Сюда относится и судьба супер-интендента Глюка, который, находясь в плену в Москве, основал там прекрасное училище для детей тамошних иностранных купцев, где он был ректором и которое давало ему средства для существования. Но от сильного горя он умер, и Царица после его смерти вызвала в Петербург его вдову с 3 дочерями и одним сыном, из коих последнего она сделала камер-юнкером и ассессором, младшую дочь пожаловала в Фрейлины, двух остальных выдала замуж за офицеров, а матери, умершей лишь 4 года тому назад, назначила пенсию. Вышеупомянутый студент Вурм, который служил учителем у супер-интендента вместе с тогдашнею Екатериною, убежал также в 1714 г. из плена из Москвы в Петербург, где он учил меня и других Русскому языку. По нашему совету он осмелился кинуться Царице в ноги. Она его тотчас же узнала и сказала: “Ты еще жив, добрый Вурм; я дам тебе средства к существованию”, и велела платить ему ежемесячно по 16 рублей из собственной шкатулки. Этот Вурм уверял меня, что Царица за все время своей службы у супер-интендента вела себя пристойно и честно и никогда не огорчала, хотя бы малейше, своих приемных родителей. 0 первом своем муже она по временам осведомлялась; когда же находилась у князя Меньшикова, то посылала ему, от времени до времени, рублей 20 или 30, а от больших подарков воздерживалась, из опасения, что он начнет жить несоответственно своему званию и слишком хвастаться пред всеми своим супружеством; но это опасение, впрочем, было не продолжительно, ибо в 1705 г. этот добряк-драгун был застрелен на охоте.

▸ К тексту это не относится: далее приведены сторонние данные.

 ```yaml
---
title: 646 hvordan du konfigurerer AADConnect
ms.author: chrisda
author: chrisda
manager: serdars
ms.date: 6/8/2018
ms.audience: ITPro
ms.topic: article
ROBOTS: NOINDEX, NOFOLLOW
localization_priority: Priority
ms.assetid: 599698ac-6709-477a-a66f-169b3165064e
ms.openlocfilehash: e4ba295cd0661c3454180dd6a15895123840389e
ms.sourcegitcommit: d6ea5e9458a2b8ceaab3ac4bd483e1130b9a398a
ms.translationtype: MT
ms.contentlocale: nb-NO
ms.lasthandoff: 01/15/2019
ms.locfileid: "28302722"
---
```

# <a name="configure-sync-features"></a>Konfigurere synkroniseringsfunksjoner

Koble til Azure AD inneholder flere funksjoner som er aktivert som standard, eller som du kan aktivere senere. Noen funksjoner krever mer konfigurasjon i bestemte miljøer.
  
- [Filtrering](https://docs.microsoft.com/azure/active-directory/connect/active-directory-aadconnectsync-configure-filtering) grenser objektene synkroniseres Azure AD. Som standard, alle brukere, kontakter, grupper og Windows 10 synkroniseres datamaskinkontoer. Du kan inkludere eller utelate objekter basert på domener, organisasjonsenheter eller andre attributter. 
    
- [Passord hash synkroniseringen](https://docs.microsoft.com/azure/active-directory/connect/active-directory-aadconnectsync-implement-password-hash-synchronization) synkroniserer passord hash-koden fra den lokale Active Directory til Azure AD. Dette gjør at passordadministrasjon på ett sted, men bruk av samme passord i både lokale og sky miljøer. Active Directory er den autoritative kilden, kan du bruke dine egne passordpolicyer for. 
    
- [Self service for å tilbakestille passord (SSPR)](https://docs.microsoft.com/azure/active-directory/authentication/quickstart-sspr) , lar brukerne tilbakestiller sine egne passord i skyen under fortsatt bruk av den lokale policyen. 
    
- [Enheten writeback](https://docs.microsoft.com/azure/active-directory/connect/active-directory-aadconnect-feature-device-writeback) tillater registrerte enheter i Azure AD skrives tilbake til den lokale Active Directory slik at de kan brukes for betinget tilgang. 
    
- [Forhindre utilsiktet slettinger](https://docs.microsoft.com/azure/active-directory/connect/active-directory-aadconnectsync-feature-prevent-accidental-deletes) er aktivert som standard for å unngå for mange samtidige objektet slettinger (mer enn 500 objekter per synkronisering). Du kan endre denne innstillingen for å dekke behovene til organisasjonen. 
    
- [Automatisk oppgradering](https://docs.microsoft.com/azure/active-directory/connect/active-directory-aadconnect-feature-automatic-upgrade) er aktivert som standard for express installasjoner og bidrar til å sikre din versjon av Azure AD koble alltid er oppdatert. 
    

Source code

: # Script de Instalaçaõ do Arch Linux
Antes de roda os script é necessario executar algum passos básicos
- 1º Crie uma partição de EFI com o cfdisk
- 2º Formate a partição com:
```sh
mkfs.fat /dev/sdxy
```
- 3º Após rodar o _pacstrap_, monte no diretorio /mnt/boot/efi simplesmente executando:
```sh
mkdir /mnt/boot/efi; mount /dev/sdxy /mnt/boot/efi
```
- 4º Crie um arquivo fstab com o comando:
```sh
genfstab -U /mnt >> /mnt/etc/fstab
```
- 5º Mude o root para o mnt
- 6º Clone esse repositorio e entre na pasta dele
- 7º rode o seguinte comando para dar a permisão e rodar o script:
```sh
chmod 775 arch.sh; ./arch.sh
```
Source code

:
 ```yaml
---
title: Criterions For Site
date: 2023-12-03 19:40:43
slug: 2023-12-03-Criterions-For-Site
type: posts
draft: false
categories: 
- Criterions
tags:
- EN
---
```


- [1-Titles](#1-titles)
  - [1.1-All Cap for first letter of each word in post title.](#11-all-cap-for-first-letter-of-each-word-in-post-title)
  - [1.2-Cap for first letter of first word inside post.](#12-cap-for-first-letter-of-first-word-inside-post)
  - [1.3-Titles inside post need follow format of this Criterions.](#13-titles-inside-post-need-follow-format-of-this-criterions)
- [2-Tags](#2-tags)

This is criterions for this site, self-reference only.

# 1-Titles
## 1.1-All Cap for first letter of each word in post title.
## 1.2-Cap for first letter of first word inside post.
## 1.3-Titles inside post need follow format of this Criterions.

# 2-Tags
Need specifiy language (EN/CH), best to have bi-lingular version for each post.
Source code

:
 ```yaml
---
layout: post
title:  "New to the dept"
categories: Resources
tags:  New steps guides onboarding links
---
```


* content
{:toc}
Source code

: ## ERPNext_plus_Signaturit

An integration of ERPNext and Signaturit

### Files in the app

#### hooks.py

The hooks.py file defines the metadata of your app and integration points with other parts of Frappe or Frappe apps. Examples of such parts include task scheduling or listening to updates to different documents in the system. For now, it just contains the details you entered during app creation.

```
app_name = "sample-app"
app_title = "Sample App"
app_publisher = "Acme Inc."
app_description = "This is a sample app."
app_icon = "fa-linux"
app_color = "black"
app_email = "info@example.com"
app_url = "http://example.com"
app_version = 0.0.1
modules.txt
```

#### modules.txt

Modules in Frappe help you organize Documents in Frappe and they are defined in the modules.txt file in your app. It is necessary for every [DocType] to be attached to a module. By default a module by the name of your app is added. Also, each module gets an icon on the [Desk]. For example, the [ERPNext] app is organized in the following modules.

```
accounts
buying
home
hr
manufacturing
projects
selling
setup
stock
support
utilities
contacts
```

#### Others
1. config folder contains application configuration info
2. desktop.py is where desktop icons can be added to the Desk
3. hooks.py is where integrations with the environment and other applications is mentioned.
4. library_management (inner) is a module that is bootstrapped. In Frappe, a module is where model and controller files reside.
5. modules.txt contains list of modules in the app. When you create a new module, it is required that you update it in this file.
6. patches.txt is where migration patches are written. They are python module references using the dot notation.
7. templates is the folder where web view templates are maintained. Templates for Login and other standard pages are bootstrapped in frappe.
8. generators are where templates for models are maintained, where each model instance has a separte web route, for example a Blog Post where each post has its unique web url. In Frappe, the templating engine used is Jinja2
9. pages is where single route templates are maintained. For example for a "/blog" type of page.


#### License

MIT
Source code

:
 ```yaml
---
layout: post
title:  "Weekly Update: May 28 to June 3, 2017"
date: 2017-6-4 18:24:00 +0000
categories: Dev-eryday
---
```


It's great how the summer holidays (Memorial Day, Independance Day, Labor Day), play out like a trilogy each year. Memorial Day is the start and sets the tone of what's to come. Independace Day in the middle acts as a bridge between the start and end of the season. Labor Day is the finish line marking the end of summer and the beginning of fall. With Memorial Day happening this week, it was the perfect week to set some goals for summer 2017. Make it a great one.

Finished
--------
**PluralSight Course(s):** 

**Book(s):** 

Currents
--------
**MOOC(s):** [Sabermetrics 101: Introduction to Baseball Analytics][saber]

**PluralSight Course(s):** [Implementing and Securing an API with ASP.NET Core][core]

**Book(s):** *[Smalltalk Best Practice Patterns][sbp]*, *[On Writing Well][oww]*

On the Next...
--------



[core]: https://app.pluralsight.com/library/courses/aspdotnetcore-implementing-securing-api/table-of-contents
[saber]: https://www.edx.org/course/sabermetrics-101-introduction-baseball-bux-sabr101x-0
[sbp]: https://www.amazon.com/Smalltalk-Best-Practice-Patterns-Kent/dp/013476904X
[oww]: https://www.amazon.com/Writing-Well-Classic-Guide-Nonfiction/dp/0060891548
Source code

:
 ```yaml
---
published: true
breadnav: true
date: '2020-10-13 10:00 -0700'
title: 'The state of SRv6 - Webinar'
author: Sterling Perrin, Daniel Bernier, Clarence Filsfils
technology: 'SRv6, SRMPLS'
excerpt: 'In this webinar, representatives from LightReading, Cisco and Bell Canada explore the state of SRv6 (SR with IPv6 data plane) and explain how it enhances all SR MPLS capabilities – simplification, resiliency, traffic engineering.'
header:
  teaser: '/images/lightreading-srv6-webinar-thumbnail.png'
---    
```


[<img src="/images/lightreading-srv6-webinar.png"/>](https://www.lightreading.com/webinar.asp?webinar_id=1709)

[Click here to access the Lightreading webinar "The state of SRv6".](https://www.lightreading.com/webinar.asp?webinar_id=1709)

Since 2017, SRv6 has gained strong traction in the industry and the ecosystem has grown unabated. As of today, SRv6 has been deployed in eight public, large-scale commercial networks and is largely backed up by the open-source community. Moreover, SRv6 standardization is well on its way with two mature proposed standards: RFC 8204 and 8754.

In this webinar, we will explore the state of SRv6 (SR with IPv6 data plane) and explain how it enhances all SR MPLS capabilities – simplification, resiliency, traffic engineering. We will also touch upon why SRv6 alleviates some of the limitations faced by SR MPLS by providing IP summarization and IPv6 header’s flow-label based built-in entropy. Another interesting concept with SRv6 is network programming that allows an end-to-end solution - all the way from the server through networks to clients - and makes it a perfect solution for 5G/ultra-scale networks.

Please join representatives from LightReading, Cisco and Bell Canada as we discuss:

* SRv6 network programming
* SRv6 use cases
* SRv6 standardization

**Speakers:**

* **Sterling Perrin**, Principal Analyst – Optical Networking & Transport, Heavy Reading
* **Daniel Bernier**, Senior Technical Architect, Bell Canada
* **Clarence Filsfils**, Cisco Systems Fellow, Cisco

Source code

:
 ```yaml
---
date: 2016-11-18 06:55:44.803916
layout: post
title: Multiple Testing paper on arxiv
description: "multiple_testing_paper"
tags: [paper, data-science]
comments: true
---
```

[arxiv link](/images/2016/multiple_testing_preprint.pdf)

Вообще, доброжелательство, которое эта принцесса обнаруживает по отношению к старым знакомым, спокойствие ее в затруднительных обстоятельствах, а равно и ее вышеупомянутая заботливость о здоровье ее супруга и ее постоянные советы прибегать к более кротким и умеренным средствам, все это такие прекрасные качества, которые, кажется, совершенно смывают пятна, лежащие на ее происхождении и совершенно вытесняют другие, испытанные ею, роковые случайности (Fatalitaten). [375]

*

II. Письмо о царствовании Екатерины Первой.

Из Петербурга, 19 (30) Декабря 1726 г. 12.

Вот перевод документа, об открытии которого я говорил в моем предпоследнем письме 13.

1. Ныне царствующая Царица будет царствовать и править Российской Империей единовластно и самодержавно - безусловно, до конца своей жизни, разве, по собственному побуждению, она пожелает отказаться от сего и передать управление государством своему наследнику.

2. Лицем, которое будет править после Царицы и которое наследует ей после ее кончины или добровольного отказа, будет молодой Великий Князь Петр Алексеевич, а ему наследует его законное потомство.

3. Так как совершенно невероятно, чтобы Русские согласились на дробление их государства и так как герцог Голштинский отлично знает их взгляды насчет сего: то, как бы справедливы ни были притязания детей покойного Царя, по крайней мере, на области, им завоеванные, вышеупомянутые дети вышеназванного Царя предоставят своему племяннику, молодому Великому Князю, бесспорно владеть всем Российским государством и удовольствуются пользованием линь императорских волостей в округе Эзеля, Эстляндии и Ливонии вместе с доходами, доставляемыми Рижскою таможнею.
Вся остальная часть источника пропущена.